About this exercise: Look through the listing below and work out how many of its lines hold the word "subsection". Give only the number.

##### Materials provided

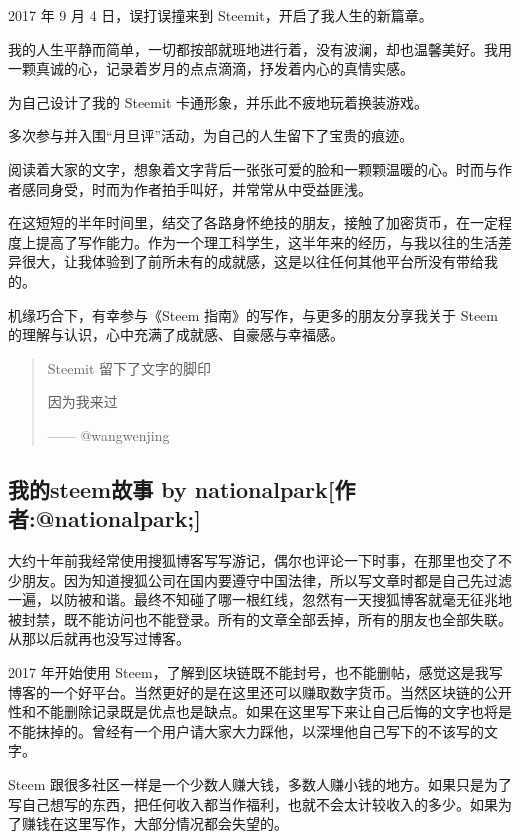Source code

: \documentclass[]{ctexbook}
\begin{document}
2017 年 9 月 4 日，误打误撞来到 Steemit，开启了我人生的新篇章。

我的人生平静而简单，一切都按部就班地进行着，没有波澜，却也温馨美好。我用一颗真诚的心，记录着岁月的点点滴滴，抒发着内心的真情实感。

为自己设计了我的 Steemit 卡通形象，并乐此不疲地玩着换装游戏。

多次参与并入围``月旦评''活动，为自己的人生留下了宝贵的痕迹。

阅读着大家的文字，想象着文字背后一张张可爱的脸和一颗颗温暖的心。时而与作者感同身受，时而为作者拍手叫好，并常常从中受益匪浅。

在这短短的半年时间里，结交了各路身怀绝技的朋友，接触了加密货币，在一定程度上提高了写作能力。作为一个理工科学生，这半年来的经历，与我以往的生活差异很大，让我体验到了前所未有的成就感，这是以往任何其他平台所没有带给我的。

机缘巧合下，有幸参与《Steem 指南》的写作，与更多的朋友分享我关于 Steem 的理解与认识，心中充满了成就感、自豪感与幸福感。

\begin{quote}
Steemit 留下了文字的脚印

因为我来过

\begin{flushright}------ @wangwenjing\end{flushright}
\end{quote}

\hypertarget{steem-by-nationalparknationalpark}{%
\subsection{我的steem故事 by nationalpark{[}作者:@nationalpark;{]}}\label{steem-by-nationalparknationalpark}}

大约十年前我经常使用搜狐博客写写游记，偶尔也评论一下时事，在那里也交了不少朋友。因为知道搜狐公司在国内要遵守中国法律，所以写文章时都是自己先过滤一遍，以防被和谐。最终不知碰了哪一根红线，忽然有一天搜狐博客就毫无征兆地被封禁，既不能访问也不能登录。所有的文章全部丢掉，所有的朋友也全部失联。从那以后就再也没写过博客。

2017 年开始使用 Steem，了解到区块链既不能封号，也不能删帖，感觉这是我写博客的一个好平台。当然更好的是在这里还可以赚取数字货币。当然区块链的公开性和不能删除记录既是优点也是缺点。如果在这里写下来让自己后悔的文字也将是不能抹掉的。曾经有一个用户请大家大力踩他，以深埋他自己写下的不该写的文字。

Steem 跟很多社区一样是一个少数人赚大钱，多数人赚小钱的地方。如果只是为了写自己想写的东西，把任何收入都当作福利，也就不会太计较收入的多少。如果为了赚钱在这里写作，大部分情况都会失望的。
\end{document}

##########
##### Materials provided

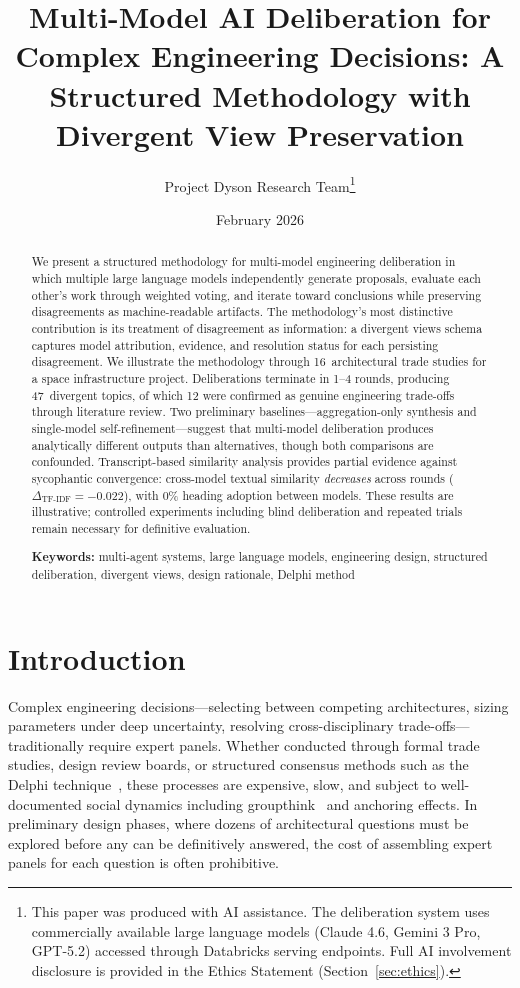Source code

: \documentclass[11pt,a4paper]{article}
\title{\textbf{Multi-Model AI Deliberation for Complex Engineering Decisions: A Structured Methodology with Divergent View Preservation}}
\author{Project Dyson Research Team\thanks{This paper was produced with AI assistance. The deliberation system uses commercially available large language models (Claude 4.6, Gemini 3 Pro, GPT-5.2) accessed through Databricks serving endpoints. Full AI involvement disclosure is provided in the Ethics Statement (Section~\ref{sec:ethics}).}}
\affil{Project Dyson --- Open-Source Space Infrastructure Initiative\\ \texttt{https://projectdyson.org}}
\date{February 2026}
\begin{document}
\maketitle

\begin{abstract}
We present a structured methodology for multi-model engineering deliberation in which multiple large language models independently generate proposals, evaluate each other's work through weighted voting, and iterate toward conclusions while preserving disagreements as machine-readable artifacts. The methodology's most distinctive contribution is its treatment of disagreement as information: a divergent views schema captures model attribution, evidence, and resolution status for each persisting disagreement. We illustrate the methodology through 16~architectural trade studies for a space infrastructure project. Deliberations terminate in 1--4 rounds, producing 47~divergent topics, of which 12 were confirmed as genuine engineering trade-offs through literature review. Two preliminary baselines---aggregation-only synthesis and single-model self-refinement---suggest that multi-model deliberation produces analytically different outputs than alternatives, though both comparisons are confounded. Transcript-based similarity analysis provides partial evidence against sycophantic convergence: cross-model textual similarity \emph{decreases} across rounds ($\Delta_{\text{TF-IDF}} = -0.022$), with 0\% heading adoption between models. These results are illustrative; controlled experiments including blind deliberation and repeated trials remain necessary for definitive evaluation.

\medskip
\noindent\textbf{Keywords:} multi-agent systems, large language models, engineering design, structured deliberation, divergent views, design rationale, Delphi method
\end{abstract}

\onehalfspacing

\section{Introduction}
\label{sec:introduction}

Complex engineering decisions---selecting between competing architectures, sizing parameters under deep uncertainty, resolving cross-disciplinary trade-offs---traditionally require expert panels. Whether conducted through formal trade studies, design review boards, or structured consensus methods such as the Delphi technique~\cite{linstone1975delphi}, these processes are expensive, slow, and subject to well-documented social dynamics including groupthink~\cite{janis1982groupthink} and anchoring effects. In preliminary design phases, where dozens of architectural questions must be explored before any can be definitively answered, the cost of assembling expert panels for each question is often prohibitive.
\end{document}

##########
##### Materials provided

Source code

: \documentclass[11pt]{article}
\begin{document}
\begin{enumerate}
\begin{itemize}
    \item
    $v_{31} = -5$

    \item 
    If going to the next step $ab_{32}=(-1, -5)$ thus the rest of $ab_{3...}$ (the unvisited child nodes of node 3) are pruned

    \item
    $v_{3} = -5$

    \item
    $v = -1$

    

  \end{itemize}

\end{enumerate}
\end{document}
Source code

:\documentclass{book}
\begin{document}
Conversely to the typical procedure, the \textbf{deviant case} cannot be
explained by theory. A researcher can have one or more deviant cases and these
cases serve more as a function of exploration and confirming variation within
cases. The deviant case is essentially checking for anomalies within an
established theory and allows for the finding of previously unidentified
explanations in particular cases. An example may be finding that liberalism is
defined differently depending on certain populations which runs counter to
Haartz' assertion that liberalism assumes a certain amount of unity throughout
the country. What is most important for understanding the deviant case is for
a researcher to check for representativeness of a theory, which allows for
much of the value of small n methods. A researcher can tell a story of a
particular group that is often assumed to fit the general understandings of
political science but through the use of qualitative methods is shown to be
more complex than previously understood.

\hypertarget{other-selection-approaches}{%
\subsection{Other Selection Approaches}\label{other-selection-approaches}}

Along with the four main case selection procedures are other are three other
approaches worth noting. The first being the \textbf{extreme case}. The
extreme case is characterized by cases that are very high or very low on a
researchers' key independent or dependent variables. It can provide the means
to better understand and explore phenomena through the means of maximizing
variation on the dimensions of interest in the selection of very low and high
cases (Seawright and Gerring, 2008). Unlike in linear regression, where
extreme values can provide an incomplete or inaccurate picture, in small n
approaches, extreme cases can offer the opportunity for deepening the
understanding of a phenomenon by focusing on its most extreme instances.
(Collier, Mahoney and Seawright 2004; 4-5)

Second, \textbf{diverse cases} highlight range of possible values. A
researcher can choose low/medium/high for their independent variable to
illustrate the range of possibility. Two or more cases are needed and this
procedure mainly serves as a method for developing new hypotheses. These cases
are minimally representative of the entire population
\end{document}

##########

Exercise answer: 2